* [Assigned task]:
Taking the listing below, restate word for word each line from the line with "[Image: spring scene of campus]" to the line with "and the College.", ends included, and stop there.

********

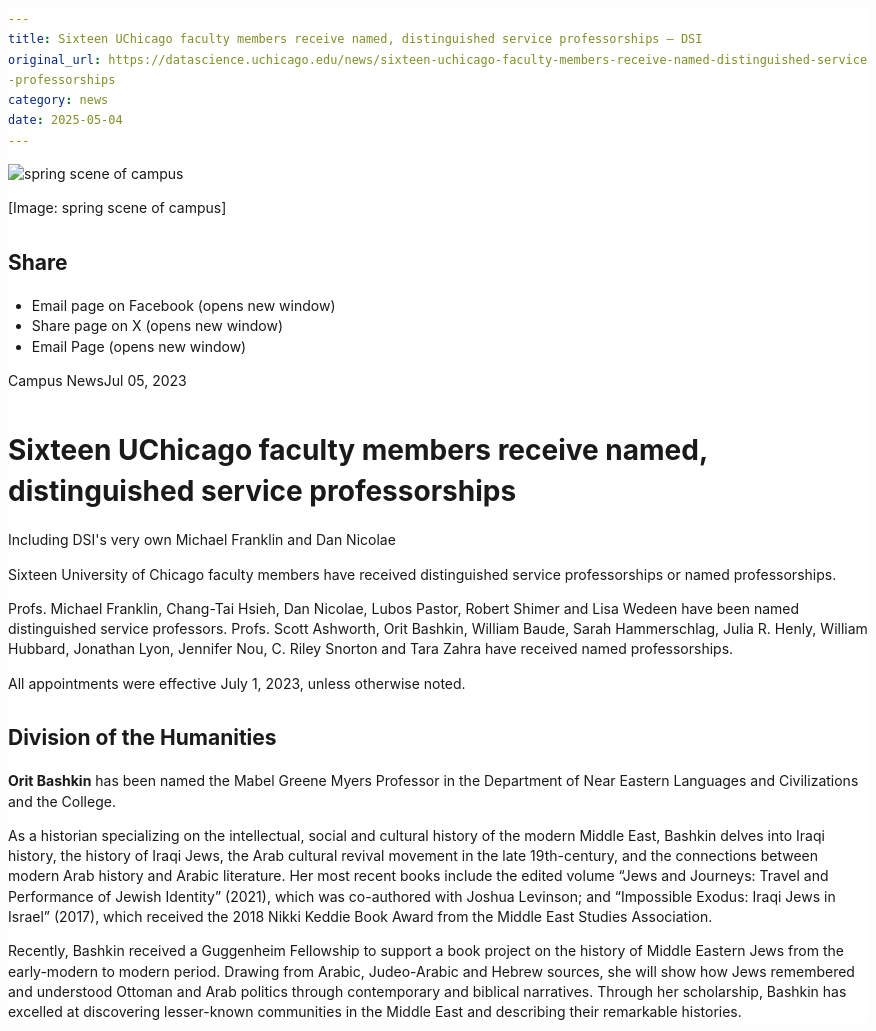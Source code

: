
 ```yaml
---
title: Sixteen UChicago faculty members receive named, distinguished service professorships – DSI
original_url: https://datascience.uchicago.edu/news/sixteen-uchicago-faculty-members-receive-named-distinguished-service-professorships
category: news
date: 2025-05-04
---
```


![spring scene of campus](https://datascience.uchicago.edu/wp-content/uploads/2023/09/SpringScenes-1380x280.jpg)

[Image: spring scene of campus]

## Share

* Email page on Facebook (opens new window)
* Share page on X (opens new window)
* Email Page (opens new window)



Campus NewsJul 05, 2023

# Sixteen UChicago faculty members receive named, distinguished service professorships

Including DSI's very own Michael Franklin and Dan Nicolae

Sixteen University of Chicago faculty members have received distinguished service professorships or named professorships.

Profs. Michael Franklin, Chang-Tai Hsieh, Dan Nicolae, Lubos Pastor, Robert Shimer and Lisa Wedeen have been named distinguished service professors. Profs. Scott Ashworth, Orit Bashkin, William Baude, Sarah Hammerschlag, Julia R. Henly, William Hubbard, Jonathan Lyon, Jennifer Nou, C. Riley Snorton and Tara Zahra have received named professorships.

All appointments were effective July 1, 2023, unless otherwise noted.

## Division of the Humanities

**Orit Bashkin** has been named the Mabel Greene Myers Professor in the Department of Near Eastern Languages and Civilizations and the College.

As a historian specializing on the intellectual, social and cultural history of the modern Middle East, Bashkin delves into Iraqi history, the history of Iraqi Jews, the Arab cultural revival movement in the late 19th-century, and the connections between modern Arab history and Arabic literature. Her most recent books include the edited volume “Jews and Journeys: Travel and Performance of Jewish Identity” (2021), which was co-authored with Joshua Levinson; and “Impossible Exodus: Iraqi Jews in Israel” (2017), which received the 2018 Nikki Keddie Book Award from the Middle East Studies Association.

Recently, Bashkin received a Guggenheim Fellowship to support a book project on the history of Middle Eastern Jews from the early-modern to modern period. Drawing from Arabic, Judeo-Arabic and Hebrew sources, she will show how Jews remembered and understood Ottoman and Arab politics through contemporary and biblical narratives. Through her scholarship, Bashkin has excelled at discovering lesser-known communities in the Middle East and describing their remarkable histories.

********

* [Task answer]:
[Image: spring scene of campus]

## Share

* Email page on Facebook (opens new window)
* Share page on X (opens new window)
* Email Page (opens new window)



Campus NewsJul 05, 2023

# Sixteen UChicago faculty members receive named, distinguished service professorships

Including DSI's very own Michael Franklin and Dan Nicolae

Sixteen University of Chicago faculty members have received distinguished service professorships or named professorships.

Profs. Michael Franklin, Chang-Tai Hsieh, Dan Nicolae, Lubos Pastor, Robert Shimer and Lisa Wedeen have been named distinguished service professors. Profs. Scott Ashworth, Orit Bashkin, William Baude, Sarah Hammerschlag, Julia R. Henly, William Hubbard, Jonathan Lyon, Jennifer Nou, C. Riley Snorton and Tara Zahra have received named professorships.

All appointments were effective July 1, 2023, unless otherwise noted.

## Division of the Humanities

**Orit Bashkin** has been named the Mabel Greene Myers Professor in the Department of Near Eastern Languages and Civilizations and the College.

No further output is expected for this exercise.